* Task instructions *
Look through the listing below and report the lines that have the word "https" in them.

*** Opening Information ***

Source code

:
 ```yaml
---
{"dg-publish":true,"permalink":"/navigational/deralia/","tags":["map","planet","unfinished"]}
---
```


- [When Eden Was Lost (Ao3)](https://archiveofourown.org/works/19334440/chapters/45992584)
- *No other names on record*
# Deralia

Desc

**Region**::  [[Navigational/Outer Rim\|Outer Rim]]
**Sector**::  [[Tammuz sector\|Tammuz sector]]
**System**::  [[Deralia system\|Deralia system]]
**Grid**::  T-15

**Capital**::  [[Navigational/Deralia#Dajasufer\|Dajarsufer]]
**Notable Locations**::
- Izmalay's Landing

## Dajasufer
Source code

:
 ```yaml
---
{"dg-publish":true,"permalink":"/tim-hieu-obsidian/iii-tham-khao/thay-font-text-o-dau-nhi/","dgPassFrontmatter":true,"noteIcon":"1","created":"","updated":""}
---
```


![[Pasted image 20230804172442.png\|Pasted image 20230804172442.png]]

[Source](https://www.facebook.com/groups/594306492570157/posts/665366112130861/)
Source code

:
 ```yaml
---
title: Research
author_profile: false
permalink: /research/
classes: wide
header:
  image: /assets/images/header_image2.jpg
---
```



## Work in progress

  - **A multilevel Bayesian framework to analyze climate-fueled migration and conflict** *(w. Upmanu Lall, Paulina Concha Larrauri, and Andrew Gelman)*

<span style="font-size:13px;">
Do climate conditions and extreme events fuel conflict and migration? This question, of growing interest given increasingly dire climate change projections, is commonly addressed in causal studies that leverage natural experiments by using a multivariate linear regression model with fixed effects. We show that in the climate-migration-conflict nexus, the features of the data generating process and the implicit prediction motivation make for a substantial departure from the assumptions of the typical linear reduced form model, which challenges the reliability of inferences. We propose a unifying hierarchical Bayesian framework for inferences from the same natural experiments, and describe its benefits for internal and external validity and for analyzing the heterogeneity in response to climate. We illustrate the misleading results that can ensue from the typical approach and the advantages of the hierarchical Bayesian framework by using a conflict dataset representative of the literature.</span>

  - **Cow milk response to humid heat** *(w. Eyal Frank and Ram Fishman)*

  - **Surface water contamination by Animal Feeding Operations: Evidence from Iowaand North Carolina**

*** Closing Information ***

* Exercise output *
- [When Eden Was Lost (Ao3)](https://archiveofourown.org/works/19334440/chapters/45992584)
[Source](https://www.facebook.com/groups/594306492570157/posts/665366112130861/)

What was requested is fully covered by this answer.